At one time the lit fests were very anglophone affairs. The pool of literary writers who write in English and those who read them are small compared to the population of India but punch well above their weight.
They dominate literary festivals but that’s changing
This is Sandip Roy in Kolkata
The Kolkata Literary Meet has always honoured local Bengali writers. Many have inaugurated the festival. Many have sessions there. That’s only to be expected. This after all is the city of Rabindranath Tagore, the first asian Nobel laureate for literarture. And though his works have been translated into English, in these parts he is still 100 percent a Bengali poet.
But this year at the festival I noticed so many other Indian languages on stage. Often with an interpreter doing live translation.
Malayalam, Hindi, Tamil to name just three.
Writer Perumal Murugan, the famous Tamil author talked about what it meant for him to be a writer. In Tamil

PM1: TAMIL  and then translationi am a family where parents and grandparents not educated. So how I got into writing is a mystery for me also

Murugan won the prestigious JCB Prize for Literature last year for his novel Firebird. Both he and the translator Janani Kennan won cash awards.That year all five novels on the short list happened to be translations from various Indian languages. Translations were no longer the lonely step child. Children of a lesser god as it were. They were now centre stage.
Famous Bengali writer Shirsendu Mukherjee said he was not sure if translations quite captured the flavour of the original and then hastily added present company excluded since he was on stage with his translator Arunava Sin

SM1:jaara schikte kore otota bhalo hobe na. Aami Arunabha ke baad dichhi. Or osombhob bhalo hoyeche

Part of the lit fest discovery of works in translation might be due to the hoopla around the Hindi book Tomb of Sand winning the Man Booker International Prize in 2022. The writer Geetanjali Shree and translator Daisy Rockwell did the lit fest rounds last year including the Kolkata Lit Meet talking about Tomb of Sand which many had deemed untranslatable

DR1: I mean, what makes it technically untranslatable is the use of language and the punning and all of, you know, it's all it's unapologetically in love with Hindi and what Hindi can do

its wonderful that lit fests are coming out of their English cocoons. writing in translation panels have become a standard feature of most festivals now. And for me it’s a shame faced discovery of the wealth of literature India has to offer. I’d grown up with plenty of translated books but they were translated from Russian and French and German.
Very little existed that had been translated from Tamil or Telugu. And If you were a Bengali reader wanting to read a Tamil novel you usually needed to wait for it to be translated into English and then into Bengali. Very few could do a direct translation.
It does not mean all of this has gotten easier. Daisy Rockwell, a star among translators, said the books she wants to translate are not always the ones publishers are interested in. She loves old books. Publishers think newer ones whose authors are around to promote them will do better.

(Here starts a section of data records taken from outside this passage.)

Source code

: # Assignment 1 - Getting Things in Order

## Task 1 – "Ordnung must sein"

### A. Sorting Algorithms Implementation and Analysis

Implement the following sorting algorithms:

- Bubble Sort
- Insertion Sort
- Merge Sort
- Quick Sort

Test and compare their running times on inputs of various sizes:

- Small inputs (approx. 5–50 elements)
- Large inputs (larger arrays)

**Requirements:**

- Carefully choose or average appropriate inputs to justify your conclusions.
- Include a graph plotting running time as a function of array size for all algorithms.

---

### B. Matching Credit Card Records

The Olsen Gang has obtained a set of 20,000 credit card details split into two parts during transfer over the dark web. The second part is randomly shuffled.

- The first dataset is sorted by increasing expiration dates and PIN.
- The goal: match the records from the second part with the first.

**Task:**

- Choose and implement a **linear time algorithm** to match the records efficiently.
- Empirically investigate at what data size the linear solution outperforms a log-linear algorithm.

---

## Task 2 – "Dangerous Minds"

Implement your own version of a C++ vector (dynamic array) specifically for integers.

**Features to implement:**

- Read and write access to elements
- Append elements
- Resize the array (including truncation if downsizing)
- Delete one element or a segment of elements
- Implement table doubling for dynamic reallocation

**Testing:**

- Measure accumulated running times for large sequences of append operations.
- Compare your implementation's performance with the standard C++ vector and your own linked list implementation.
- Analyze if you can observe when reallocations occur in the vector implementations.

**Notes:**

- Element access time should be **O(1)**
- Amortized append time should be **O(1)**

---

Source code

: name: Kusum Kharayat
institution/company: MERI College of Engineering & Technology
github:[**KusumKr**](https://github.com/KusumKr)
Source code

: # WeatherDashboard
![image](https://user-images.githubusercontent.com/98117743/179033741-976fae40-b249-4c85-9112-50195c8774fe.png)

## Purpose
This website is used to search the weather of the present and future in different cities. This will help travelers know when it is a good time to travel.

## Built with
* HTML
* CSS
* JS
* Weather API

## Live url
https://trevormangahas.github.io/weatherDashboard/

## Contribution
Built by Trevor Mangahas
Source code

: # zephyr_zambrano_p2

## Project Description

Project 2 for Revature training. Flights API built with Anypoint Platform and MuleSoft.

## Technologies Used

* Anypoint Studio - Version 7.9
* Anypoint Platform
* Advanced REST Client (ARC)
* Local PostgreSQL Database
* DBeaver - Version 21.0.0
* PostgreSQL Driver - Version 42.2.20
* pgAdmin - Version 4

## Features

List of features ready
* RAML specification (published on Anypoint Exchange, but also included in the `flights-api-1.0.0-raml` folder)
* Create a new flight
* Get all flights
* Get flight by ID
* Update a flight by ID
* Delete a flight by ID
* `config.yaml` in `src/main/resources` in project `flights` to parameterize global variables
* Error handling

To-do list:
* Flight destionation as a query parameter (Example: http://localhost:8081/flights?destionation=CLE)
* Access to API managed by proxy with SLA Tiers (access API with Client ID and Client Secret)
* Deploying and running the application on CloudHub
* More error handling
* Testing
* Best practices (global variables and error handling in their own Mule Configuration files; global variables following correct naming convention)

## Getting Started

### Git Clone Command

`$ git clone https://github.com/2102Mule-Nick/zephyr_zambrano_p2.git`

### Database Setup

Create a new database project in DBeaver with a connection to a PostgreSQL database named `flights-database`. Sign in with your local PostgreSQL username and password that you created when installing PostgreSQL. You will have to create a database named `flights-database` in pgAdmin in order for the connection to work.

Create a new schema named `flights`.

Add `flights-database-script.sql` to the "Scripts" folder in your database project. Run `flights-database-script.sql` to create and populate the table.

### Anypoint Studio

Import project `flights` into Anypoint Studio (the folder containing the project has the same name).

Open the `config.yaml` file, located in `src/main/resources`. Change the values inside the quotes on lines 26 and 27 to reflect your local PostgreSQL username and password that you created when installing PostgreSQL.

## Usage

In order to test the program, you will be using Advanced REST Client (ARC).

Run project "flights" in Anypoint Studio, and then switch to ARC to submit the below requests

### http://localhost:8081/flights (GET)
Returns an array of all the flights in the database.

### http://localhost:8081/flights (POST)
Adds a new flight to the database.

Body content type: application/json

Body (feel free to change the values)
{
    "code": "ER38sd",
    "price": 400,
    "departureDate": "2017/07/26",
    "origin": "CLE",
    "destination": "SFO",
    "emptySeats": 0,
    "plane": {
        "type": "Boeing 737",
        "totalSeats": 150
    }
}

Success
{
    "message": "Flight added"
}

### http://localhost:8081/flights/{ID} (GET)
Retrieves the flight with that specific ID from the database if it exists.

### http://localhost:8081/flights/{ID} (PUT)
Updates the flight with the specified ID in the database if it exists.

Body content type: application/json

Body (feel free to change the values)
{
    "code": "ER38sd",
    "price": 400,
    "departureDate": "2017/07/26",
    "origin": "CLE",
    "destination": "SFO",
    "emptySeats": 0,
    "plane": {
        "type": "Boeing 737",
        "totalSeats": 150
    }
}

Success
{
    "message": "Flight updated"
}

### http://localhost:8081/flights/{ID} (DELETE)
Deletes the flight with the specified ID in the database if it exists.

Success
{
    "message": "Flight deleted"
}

DR2: My big problem is I love old stuff, I love all the old stuff. Publishers outside south asia appalled …

And indeed it is a treat to be able to see the author and the translator together on stage as happened at the Kolkata lit meet.
Bengali writer Srijato and his translator Maharghyo Chakrabarty read the original and the translation side by side for an audience who could understand both.

SRIJATO
MC1

But Mahargho also explained the trepidation of a translator. And how one has to transliterate rather than translate often. For example when he read Tintin and saw Captain Haddocks blistering barnacles translated into something quite different in Bengali. The point here was not translating the words but the humour. To the point most of us didnt realize Tintin and Asterix were originally not written in English at all.

MC2: Oi humor-ta aamar prochondo money hoto originaley kirom laagte paare

Finally it seems we are no longer lost in translation. Instead we are finding ourselves.